**THE PROBLEM**
In the data below, one line contains "run the program." and a later one contains "them in redistribution.". Print both, with every line between them, exactly and alone.

**TASK INPUTS**
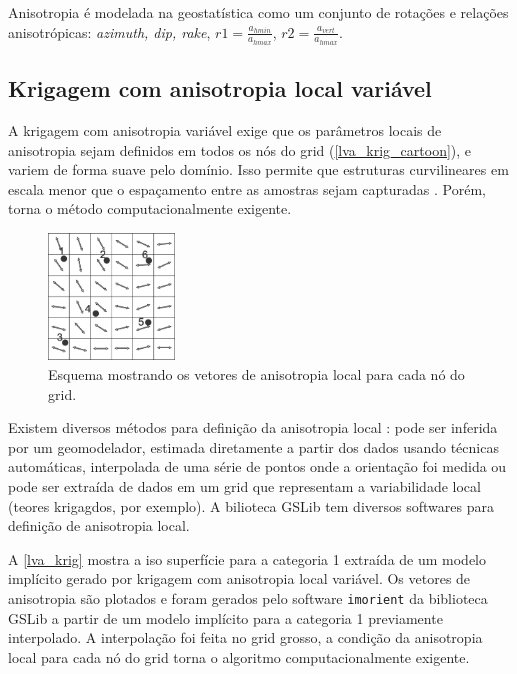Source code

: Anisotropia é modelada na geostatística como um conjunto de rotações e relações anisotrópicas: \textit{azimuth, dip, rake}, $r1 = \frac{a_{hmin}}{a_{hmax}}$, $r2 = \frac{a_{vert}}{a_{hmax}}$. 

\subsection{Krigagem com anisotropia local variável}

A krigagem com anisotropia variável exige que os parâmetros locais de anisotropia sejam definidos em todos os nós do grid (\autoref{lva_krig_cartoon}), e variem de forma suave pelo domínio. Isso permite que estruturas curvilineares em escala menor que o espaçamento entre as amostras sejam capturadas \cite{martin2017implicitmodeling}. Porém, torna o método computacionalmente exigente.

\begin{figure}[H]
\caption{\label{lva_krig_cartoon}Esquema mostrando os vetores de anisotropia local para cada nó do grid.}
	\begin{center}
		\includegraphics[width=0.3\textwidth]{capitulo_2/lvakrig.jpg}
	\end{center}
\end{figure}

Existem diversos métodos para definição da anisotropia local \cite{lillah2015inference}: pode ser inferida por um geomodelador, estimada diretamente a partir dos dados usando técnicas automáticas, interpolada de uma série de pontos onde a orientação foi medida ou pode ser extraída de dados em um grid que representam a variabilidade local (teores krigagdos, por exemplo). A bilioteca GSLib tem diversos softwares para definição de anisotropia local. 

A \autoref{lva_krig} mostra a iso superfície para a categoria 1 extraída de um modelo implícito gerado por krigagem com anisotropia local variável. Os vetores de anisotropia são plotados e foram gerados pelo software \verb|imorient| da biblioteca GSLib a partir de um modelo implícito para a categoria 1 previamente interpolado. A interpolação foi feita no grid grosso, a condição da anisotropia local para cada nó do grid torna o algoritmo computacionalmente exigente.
==
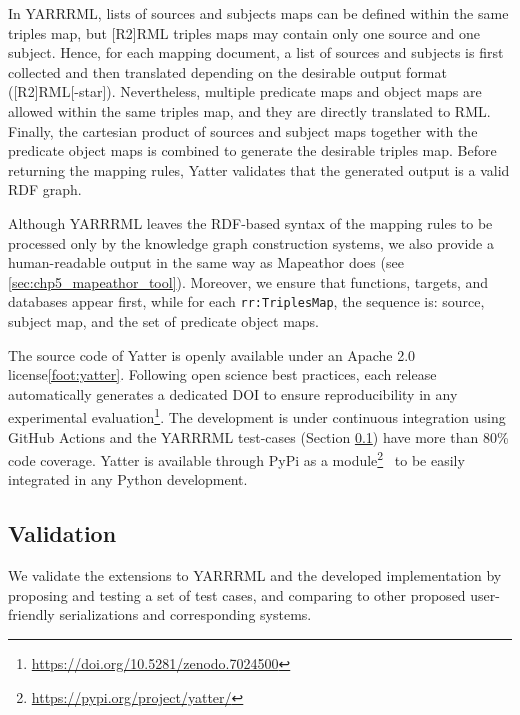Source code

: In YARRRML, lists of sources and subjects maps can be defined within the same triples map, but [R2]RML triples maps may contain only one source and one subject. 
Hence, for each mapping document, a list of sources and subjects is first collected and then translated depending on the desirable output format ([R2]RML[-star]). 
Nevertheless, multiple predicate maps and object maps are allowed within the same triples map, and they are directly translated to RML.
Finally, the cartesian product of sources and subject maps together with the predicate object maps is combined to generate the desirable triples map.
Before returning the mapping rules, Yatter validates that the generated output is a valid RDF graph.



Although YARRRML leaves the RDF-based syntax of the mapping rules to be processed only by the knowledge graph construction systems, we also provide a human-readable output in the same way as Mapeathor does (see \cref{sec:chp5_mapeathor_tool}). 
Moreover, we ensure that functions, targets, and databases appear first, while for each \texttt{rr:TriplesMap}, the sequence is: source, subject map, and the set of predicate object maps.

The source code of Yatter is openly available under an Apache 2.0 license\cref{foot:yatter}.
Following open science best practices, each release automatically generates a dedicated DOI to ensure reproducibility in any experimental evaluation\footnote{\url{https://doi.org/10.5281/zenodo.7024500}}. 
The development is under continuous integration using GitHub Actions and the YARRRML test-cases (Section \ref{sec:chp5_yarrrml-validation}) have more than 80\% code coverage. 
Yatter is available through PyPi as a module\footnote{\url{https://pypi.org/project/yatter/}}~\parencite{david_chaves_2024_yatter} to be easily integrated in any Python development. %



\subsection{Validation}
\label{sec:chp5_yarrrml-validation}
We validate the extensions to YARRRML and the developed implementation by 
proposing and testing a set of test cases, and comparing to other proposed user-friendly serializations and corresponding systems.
* * *
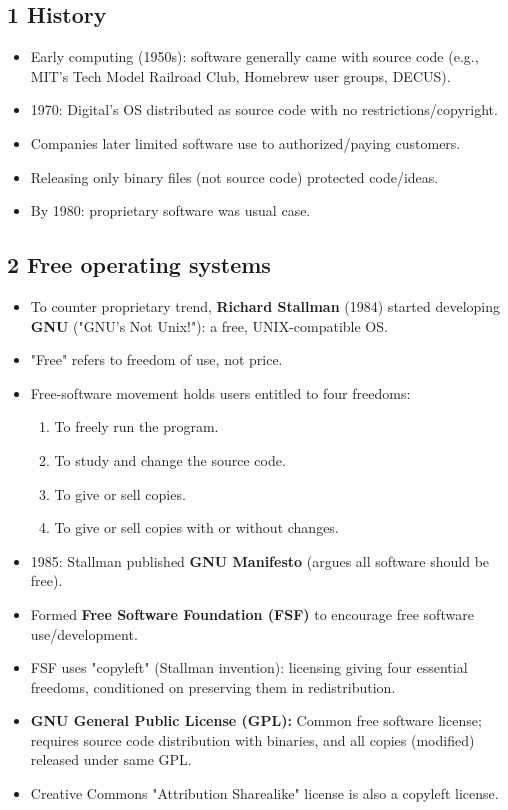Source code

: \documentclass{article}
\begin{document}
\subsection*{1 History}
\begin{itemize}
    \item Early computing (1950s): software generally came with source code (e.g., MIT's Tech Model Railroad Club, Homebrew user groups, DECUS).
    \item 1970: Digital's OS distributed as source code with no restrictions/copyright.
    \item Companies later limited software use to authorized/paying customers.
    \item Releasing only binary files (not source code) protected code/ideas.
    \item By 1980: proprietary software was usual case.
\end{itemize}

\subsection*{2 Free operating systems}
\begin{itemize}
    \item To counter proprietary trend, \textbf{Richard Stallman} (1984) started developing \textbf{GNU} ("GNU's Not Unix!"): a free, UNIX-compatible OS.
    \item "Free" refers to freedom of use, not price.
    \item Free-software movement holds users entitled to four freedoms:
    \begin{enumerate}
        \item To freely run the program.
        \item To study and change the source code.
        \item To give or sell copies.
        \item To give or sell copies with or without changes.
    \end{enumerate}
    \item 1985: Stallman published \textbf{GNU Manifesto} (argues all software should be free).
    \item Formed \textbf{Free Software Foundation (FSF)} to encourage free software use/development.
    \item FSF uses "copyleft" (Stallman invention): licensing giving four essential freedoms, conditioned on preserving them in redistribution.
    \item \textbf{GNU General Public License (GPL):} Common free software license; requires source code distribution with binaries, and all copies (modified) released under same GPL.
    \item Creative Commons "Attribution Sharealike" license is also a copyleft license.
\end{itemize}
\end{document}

**EXERCISE RESPONSE**
        \item To freely run the program.
        \item To study and change the source code.
        \item To give or sell copies.
        \item To give or sell copies with or without changes.
    \end{enumerate}
    \item 1985: Stallman published \textbf{GNU Manifesto} (argues all software should be free).
    \item Formed \textbf{Free Software Foundation (FSF)} to encourage free software use/development.
    \item FSF uses "copyleft" (Stallman invention): licensing giving four essential freedoms, conditioned on preserving them in redistribution.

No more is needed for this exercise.